POR JUANDE BLASCO
De vez en cuando jugueteo con la memoria y encuentro algún recuerdo de la infancia en los que el invierno de Zaragoza parecía eterno. Madrugar para ir al cole era un verdadero suplicio cuando, al salir de casa, un cierzo helador te ayudaba a entender a los habitantes de Siberia. La voz de mi abuela parecía acariciarme la piel cuando me insistía: “tápate la boquica con la bufanda, para que no te entre frío”. Hoy, unos cuantos años después, echo de menos a mi abuela y también el frío. Estamos a mediados de marzo y no sé cuántas veces he oído lo de que estamos teniendo temperaturas inusuales para esta época del año. Sí, hemos pasado frío algunos días, hemos visto la niebla e incluso nos ha nevado, pero por mi cuerpo no ha pasado el invierno.
Algunos se alegrarán. Hay frioleros insaciables que harían cualquier cosa por traer a nuestra ciudad el clima canario. Pero otros, como yo, disfrutamos de los cambios y de las estaciones a pesar de que en el momento, frío o calor, se sientan crueles y extremos. ¿Cómo entender la promesa de renovación de la primavera sin la pesadumbre de apenas ver el sol en dos semanas? Sin frío, ¿cómo disfrutar de esa sensación de quedarse quieto en un semáforo en rojo sin que el sol te dé en la cara y te caliente los huesos? La mayoría de las cosas que habitan este mundo se entienden mediante la ausencia y su contraste con lo anterior. El poder de la nostalgia es fuerte porque, cuando nos azota, lo que no está se siente todavía más dentro de nosotros.
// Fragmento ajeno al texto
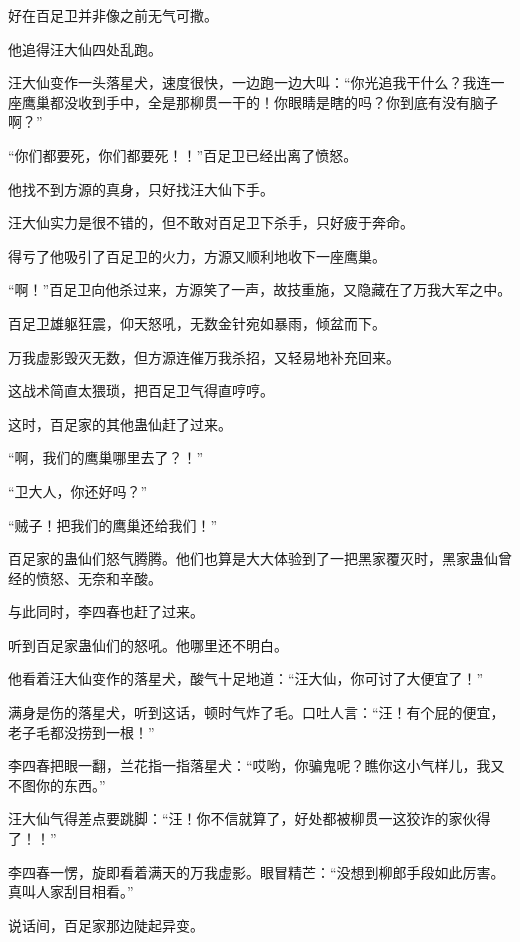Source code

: 
\begin{this_body}



好在百足卫并非像之前无气可撒。

他追得汪大仙四处乱跑。

汪大仙变作一头落星犬，速度很快，一边跑一边大叫：“你光追我干什么？我连一座鹰巢都没收到手中，全是那柳贯一干的！你眼睛是瞎的吗？你到底有没有脑子啊？”

“你们都要死，你们都要死！！”百足卫已经出离了愤怒。

他找不到方源的真身，只好找汪大仙下手。

汪大仙实力是很不错的，但不敢对百足卫下杀手，只好疲于奔命。

得亏了他吸引了百足卫的火力，方源又顺利地收下一座鹰巢。

“啊！”百足卫向他杀过来，方源笑了一声，故技重施，又隐藏在了万我大军之中。

百足卫雄躯狂震，仰天怒吼，无数金针宛如暴雨，倾盆而下。

万我虚影毁灭无数，但方源连催万我杀招，又轻易地补充回来。

这战术简直太猥琐，把百足卫气得直哼哼。

这时，百足家的其他蛊仙赶了过来。

“啊，我们的鹰巢哪里去了？！”

“卫大人，你还好吗？”

“贼子！把我们的鹰巢还给我们！”

百足家的蛊仙们怒气腾腾。他们也算是大大体验到了一把黑家覆灭时，黑家蛊仙曾经的愤怒、无奈和辛酸。

与此同时，李四春也赶了过来。

听到百足家蛊仙们的怒吼。他哪里还不明白。

他看着汪大仙变作的落星犬，酸气十足地道：“汪大仙，你可讨了大便宜了！”

满身是伤的落星犬，听到这话，顿时气炸了毛。口吐人言：“汪！有个屁的便宜，老子毛都没捞到一根！”

李四春把眼一翻，兰花指一指落星犬：“哎哟，你骗鬼呢？瞧你这小气样儿，我又不图你的东西。”

汪大仙气得差点要跳脚：“汪！你不信就算了，好处都被柳贯一这狡诈的家伙得了！！”

李四春一愣，旋即看着满天的万我虚影。眼冒精芒：“没想到柳郎手段如此厉害。真叫人家刮目相看。”

说话间，百足家那边陡起异变。


\end{this_body}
Por eso me entra la pataleta cuando pienso en este invierno que juega a disfrazarse de primavera. ¿Hasta cuándo se puede alargar la esperanza de eso que no llega? ¿Para qué mantener viva una estación que ya jamás será la de mi infancia y mi adolescencia? Este invierno descafeinado, con sus vaivenes, parece alterar la percepción del tiempo y ya no sé si el otoño sigue aquí o se acerca la primavera. Una suerte de juego de sogatira entre Pilares y Semana Santa en el que la única salvación es consultar el calendario.
Aun así, me niego a renunciar a los placeres propios de estas fechas: un chocolate con churros que supla la falta de alegría que implican menos horas de luz; ponerme ese jersey azul celeste que hace que mi madre me diga siempre que me hace juego con los ojos; pasear por el puente de Piedra para que el frío helador me diga a la cara que estoy vivo… Me cuesta aceptar que me arrebaten esas pequeñas cosas que considero puramente zaragozanas. Frías, pero con calorcico.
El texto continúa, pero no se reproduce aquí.